§ **Records for processing**
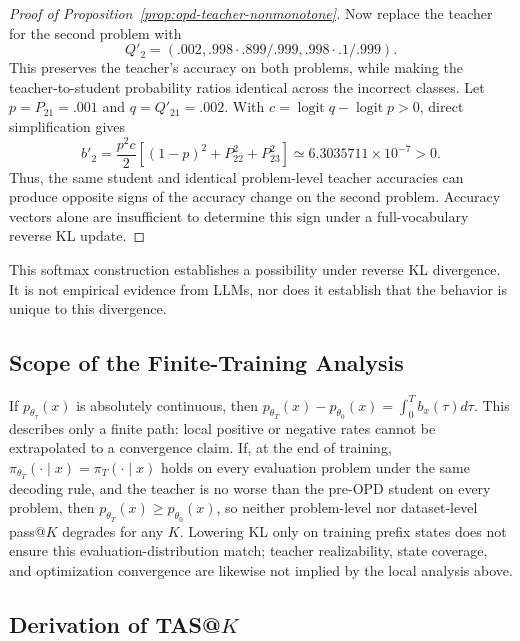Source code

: \documentclass{article}
\theoremstyle{opdplain}
\begin{document}
\begin{proof}[Proof of Proposition~\ref{prop:opd-teacher-nonmonotone}]
Now replace the teacher for the second problem with
\[
 Q'_2=(.002,.998\!\cdot\!.899/.999,.998\!\cdot\!.1/.999).
\]
This preserves the teacher's accuracy on both problems, while making the teacher-to-student probability ratios identical across the incorrect classes. Let $p=P_{21}=.001$ and $q=Q'_{21}=.002$. With $c=\operatorname{logit}q-\operatorname{logit}p>0$, direct simplification gives
\[
 b'_2=\frac{p^2c}{2}\left[(1-p)^2+P_{22}^2+P_{23}^2\right]
 \simeq6.3035711\times10^{-7}>0.
\]
Thus, the same student and identical problem-level teacher accuracies can produce opposite signs of the accuracy change on the second problem. Accuracy vectors alone are insufficient to determine this sign under a full-vocabulary reverse KL update.
\end{proof}
This softmax construction establishes a possibility under reverse KL divergence. It is not empirical evidence from LLMs, nor does it establish that the behavior is unique to this divergence.

\subsection{Scope of the Finite-Training Analysis}

If $p_{\theta_\tau}(x)$ is absolutely continuous, then $p_{\theta_T}(x)-p_{\theta_0}(x)=\int_0^T b_x(\tau)d\tau$. This describes only a finite path: local positive or negative rates cannot be extrapolated to a convergence claim. If, at the end of training, $\pi_{\theta_T}(\cdot\mid x)=\pi_T(\cdot\mid x)$ holds on every evaluation problem under the same decoding rule, and the teacher is no worse than the pre-OPD student on every problem, then $p_{\theta_T}(x)\ge p_{\theta_0}(x)$, so neither problem-level nor dataset-level pass@$K$ degrades for any $K$. Lowering KL only on training prefix states does not ensure this evaluation-distribution match; teacher realizability, state coverage, and optimization convergence are likewise not implied by the local analysis above.

\subsection{Derivation of TAS@$K$}
\label{app:pairwise-teacher-proof}
\end{document}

§ **What is needed**
Retype exactly, and only, the lines above from the one where "This softmax construction" occurs up to and including the one where "of the Finite-Training" occurs.

§ **Exercise answer**
This softmax construction establishes a possibility under reverse KL divergence. It is not empirical evidence from LLMs, nor does it establish that the behavior is unique to this divergence.

\subsection{Scope of the Finite-Training Analysis}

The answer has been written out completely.